Anthony Garruzzo
Dr. Vander Zee
ENGL 299
3/28/16
Assaying the Essay: Emersonian Innovations on the Essay Form
There is no denying the humility behind the name essay, which originally simply meant an attempt. The history of the term begins with Montaigne, who, as a moderate skeptic, would wade into subjects with wariness and self-doubt, always willing to admit the narrowness of his own perspective. Being so conscious of his own limitations, Montaigne would not even aim to be fully systematic in his handling of a topic, rather only venturing an “attempt” to suit his thoughts to the subject, with little method nor any aversion to tangents. While this looseness of form and lack of rigor do still color the essay today, over the years it matured as a genre and, through the work of many noted practitioners, distinguished itself from a mere haphazard “attempt.” Still, such conventions as a conversational tone and an explorative rather than argumentative mood remain hallmarks of the genre and imply a disinclination to meticulous structuring. Form, it may be said, is traded for tone; structure exchanged for freedom. Though overly simplistic, this perspective on the essay it would seem is no serious perversion or distortion of the genre; much of the appeal of the essay in fact derives from its negative relationship with other genres, which, unlike it, compel the writer to torture her ideas into the shape that the genre prescribes.
One of the most famous essayists, Ralph Waldo Emerson, seems to perpetuate the tradition of the tangential, amorphous essay. His works read like improvisations on a riff, to adopt a jazz metaphor, that were stitched together without forethought of design after being plucked from his journals. However, this interpretation overlooks how Emerson’s conformity with the conventions of the essay disguises a purposed formal aesthetic. Scholars have noted that Emerson’s essays substitute the formal apparatus of an argument, which is arranged so as to facilitate the evolution of a thesis, for one that instead develops as the fruition of an idea or image. However, they have not analyzed how this aesthetic constitutes a continuation as well as a subversion of the traditional essay.

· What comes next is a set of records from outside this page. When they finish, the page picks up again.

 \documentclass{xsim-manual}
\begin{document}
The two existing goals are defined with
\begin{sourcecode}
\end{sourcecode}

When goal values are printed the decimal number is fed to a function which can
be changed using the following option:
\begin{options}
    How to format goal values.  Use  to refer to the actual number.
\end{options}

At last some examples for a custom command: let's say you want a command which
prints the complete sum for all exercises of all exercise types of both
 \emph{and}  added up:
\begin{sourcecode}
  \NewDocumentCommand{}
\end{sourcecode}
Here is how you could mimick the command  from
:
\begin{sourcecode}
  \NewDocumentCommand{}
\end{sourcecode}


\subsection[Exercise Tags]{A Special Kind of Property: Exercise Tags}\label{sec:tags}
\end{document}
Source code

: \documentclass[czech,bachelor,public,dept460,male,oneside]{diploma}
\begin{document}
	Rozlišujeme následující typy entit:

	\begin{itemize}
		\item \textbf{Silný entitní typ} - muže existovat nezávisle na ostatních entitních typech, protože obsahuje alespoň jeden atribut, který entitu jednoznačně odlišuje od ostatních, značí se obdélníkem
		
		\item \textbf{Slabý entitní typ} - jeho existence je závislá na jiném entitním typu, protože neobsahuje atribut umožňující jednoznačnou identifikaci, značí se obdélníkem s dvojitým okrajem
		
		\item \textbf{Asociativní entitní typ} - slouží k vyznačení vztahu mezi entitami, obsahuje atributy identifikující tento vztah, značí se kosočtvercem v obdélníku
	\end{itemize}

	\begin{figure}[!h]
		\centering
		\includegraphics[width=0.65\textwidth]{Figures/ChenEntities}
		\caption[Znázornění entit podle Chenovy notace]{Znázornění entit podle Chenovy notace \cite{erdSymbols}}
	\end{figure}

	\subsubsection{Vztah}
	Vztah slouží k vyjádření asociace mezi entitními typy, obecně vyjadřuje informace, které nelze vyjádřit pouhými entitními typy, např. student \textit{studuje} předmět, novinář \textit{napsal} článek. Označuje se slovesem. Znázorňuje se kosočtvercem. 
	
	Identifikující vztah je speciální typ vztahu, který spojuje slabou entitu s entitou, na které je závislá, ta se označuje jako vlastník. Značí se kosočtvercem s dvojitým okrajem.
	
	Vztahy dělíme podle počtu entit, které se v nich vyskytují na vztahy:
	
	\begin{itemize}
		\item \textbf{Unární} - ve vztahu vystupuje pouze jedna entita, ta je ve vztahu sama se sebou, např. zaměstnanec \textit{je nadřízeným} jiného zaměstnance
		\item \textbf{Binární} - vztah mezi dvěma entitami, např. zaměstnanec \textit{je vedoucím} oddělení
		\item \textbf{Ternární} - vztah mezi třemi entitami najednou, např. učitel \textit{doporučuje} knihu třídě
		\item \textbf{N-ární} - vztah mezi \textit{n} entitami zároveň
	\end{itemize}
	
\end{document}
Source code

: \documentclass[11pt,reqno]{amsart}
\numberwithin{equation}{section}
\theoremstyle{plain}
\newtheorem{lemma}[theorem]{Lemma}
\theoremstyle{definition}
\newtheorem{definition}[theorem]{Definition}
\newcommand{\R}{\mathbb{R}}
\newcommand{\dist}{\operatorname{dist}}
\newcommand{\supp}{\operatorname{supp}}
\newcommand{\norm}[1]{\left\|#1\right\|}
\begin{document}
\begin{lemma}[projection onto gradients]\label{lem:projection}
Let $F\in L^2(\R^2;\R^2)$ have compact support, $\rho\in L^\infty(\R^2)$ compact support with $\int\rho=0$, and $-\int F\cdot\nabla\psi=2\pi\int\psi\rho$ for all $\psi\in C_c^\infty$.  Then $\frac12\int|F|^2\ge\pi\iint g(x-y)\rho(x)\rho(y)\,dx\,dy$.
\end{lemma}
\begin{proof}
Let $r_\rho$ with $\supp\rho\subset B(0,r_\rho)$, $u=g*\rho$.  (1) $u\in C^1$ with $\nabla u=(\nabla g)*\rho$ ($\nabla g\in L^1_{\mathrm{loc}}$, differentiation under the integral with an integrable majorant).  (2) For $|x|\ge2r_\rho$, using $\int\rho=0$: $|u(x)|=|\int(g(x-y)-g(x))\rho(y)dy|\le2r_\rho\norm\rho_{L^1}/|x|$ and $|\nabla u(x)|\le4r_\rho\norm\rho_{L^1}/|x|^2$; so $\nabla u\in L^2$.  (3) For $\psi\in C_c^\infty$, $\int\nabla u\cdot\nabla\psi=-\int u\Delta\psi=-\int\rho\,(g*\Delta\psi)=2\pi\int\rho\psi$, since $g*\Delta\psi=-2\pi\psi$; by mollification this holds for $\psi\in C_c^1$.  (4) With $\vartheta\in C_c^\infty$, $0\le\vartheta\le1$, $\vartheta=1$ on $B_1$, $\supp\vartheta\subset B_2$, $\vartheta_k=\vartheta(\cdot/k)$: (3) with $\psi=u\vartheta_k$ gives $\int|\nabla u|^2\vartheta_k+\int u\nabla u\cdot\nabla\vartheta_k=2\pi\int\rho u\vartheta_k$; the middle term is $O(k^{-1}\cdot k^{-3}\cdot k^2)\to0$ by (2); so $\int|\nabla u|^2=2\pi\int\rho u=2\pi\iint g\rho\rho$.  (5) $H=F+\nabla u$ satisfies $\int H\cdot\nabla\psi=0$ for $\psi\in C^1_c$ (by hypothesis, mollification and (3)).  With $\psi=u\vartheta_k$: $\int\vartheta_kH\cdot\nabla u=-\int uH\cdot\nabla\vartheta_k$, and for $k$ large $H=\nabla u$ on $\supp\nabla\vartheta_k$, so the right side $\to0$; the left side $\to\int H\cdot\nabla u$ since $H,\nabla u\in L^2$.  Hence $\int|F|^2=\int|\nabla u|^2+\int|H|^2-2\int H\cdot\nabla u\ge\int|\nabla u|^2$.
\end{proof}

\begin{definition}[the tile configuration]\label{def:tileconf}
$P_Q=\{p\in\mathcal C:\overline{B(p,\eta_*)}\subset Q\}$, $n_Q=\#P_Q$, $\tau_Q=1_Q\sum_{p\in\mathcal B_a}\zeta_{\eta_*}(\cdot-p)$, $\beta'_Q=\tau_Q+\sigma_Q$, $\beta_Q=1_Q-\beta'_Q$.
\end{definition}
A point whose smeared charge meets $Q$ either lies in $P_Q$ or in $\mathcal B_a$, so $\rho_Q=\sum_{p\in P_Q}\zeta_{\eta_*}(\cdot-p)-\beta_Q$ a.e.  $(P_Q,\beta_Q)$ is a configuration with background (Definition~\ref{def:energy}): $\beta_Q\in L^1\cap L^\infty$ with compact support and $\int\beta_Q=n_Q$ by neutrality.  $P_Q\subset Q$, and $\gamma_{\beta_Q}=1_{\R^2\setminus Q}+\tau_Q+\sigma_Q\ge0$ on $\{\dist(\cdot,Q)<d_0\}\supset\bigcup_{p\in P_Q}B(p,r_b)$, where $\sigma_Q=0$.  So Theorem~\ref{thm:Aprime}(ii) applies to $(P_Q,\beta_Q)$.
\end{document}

I propose to undertake this analysis, demonstrating the ways in which Emerson is both a successor to and innovator of the essay form. Understanding this relationship would be important both to conceptions of the essay as a genre, clarifying which formal pivots distinguish the style of a historically preeminent essayist, and to scholarship on Emerson’s formal aesthetic, which too often is abstracted from its generic context. Thus, there is much to motivate the effort to illuminate the bridge between Emerson and the essay.